**Goal of the exercise:** The number needed is how many lines in these entries contain "notni"; give it alone.

(Extracted records)
========================================
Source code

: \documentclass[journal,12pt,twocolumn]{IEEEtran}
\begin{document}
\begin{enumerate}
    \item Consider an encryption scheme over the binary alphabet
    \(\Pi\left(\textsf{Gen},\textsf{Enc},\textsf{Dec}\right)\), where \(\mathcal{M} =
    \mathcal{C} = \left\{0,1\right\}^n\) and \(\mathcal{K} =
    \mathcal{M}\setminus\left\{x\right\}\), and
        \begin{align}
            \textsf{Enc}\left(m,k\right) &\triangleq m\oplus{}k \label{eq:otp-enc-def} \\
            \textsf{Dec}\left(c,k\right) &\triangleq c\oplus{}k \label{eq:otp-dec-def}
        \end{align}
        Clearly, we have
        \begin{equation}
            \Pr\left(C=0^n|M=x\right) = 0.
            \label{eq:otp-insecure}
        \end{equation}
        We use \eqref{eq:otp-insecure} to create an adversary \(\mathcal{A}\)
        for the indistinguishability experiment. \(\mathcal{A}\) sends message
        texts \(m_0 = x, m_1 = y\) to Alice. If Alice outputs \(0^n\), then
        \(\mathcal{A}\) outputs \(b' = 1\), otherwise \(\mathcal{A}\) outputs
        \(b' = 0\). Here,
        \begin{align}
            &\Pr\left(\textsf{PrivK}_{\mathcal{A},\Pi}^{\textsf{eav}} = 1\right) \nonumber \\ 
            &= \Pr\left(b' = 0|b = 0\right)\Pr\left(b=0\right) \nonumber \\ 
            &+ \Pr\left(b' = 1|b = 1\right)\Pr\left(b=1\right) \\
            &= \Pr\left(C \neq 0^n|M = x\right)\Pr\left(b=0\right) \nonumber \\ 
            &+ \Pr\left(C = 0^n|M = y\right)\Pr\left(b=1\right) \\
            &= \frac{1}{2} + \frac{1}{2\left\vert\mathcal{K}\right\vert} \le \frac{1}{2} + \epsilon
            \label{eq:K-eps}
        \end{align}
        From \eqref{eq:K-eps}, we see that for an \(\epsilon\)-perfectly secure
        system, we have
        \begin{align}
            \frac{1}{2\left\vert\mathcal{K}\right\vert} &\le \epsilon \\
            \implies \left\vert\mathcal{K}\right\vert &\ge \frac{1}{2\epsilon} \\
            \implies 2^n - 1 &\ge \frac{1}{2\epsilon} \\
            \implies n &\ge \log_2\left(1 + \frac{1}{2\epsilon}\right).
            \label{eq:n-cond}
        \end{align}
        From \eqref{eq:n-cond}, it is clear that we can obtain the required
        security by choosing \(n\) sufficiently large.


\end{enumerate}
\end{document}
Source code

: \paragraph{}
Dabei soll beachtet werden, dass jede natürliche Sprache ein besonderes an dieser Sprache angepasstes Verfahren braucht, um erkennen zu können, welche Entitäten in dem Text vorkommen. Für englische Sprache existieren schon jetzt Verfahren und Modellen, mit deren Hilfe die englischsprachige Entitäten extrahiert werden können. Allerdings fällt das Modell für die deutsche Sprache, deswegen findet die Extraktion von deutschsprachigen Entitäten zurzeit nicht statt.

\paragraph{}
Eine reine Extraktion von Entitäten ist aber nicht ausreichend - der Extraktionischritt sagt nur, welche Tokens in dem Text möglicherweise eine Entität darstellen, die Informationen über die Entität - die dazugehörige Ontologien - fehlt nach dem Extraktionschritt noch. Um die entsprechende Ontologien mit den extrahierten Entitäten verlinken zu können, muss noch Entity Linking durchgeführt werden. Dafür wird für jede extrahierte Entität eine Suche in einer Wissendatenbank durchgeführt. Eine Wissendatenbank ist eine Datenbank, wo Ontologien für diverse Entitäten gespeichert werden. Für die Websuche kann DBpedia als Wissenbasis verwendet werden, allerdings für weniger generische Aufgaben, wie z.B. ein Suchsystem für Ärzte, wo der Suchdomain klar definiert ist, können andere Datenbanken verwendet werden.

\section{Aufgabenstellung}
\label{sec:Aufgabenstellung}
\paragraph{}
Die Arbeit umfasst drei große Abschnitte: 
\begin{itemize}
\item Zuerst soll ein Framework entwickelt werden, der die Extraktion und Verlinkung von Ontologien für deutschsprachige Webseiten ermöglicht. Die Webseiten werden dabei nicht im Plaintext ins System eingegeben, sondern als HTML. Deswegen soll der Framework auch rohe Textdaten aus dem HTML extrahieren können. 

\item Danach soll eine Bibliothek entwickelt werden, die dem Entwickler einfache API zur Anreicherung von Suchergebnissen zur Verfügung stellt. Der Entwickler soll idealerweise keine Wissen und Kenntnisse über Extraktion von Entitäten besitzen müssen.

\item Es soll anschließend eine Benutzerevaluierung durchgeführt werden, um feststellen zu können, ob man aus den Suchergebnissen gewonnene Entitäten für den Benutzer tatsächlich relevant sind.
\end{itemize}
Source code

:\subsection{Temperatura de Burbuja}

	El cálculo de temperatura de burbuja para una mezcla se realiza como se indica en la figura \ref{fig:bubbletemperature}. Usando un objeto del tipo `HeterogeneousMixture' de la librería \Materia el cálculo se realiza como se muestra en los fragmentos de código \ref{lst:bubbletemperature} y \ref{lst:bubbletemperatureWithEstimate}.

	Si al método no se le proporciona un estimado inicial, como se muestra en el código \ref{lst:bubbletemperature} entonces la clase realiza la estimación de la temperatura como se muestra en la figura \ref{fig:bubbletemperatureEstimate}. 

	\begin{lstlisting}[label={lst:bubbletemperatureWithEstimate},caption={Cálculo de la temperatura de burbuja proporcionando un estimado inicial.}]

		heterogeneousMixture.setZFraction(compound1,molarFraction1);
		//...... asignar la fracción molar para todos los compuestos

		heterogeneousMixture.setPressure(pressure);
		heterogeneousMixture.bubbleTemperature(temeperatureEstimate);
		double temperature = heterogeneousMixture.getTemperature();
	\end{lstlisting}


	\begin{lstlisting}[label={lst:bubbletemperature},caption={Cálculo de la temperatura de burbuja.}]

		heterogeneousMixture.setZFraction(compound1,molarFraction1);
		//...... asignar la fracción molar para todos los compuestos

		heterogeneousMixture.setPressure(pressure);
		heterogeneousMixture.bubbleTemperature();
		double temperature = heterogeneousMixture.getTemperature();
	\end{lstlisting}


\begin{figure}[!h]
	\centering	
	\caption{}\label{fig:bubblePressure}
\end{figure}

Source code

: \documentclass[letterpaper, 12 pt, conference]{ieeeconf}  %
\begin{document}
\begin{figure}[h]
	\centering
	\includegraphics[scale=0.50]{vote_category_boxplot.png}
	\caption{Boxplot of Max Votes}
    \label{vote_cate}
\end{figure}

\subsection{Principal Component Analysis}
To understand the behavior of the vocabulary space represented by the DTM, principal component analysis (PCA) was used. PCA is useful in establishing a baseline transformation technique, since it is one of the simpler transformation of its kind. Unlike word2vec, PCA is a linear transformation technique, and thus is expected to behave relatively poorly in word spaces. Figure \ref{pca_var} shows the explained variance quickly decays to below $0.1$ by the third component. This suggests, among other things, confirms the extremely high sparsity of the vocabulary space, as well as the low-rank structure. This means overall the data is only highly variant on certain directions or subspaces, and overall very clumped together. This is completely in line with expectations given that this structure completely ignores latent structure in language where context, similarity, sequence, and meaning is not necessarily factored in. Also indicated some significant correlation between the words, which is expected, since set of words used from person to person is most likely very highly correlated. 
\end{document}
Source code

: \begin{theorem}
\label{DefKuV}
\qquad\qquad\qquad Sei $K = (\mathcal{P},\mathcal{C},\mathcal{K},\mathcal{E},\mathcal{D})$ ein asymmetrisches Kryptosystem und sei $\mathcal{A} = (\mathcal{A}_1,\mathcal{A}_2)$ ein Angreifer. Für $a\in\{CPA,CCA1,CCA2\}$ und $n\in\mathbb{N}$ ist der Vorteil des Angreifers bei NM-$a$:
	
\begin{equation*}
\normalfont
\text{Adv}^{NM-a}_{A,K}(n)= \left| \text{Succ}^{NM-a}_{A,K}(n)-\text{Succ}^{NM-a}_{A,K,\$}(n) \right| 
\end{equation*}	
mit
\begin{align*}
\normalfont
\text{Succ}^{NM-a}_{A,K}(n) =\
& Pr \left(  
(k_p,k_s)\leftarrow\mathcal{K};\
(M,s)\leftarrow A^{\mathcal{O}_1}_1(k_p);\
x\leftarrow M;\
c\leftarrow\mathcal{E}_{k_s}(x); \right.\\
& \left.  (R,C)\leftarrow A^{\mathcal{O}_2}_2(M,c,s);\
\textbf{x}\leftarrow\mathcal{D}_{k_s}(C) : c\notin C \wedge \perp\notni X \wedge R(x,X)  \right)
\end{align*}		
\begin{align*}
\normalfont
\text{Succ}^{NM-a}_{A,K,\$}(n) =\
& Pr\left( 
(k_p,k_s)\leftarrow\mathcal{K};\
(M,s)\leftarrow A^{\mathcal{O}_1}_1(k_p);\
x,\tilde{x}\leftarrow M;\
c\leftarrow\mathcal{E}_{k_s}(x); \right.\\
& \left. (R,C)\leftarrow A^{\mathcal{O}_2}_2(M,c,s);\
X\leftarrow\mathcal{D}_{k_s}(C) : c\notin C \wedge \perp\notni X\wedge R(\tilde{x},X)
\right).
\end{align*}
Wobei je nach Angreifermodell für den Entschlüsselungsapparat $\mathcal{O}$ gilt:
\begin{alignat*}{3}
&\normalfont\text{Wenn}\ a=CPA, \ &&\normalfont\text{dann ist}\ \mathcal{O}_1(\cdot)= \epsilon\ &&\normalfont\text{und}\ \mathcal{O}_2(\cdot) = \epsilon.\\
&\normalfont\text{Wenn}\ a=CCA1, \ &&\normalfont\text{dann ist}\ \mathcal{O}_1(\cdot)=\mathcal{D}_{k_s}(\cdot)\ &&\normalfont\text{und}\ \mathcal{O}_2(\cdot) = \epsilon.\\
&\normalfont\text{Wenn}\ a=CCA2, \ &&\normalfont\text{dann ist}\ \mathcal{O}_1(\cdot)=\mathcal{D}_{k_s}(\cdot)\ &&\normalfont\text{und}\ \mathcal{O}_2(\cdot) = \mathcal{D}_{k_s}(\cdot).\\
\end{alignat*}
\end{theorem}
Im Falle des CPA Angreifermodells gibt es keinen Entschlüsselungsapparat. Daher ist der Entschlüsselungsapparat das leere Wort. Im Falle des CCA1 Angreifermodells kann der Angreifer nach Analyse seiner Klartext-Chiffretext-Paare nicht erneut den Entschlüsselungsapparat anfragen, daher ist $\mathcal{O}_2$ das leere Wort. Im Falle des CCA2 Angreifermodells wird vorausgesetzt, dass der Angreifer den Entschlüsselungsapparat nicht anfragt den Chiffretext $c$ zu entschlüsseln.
========================================
**Output of the exercise:** 2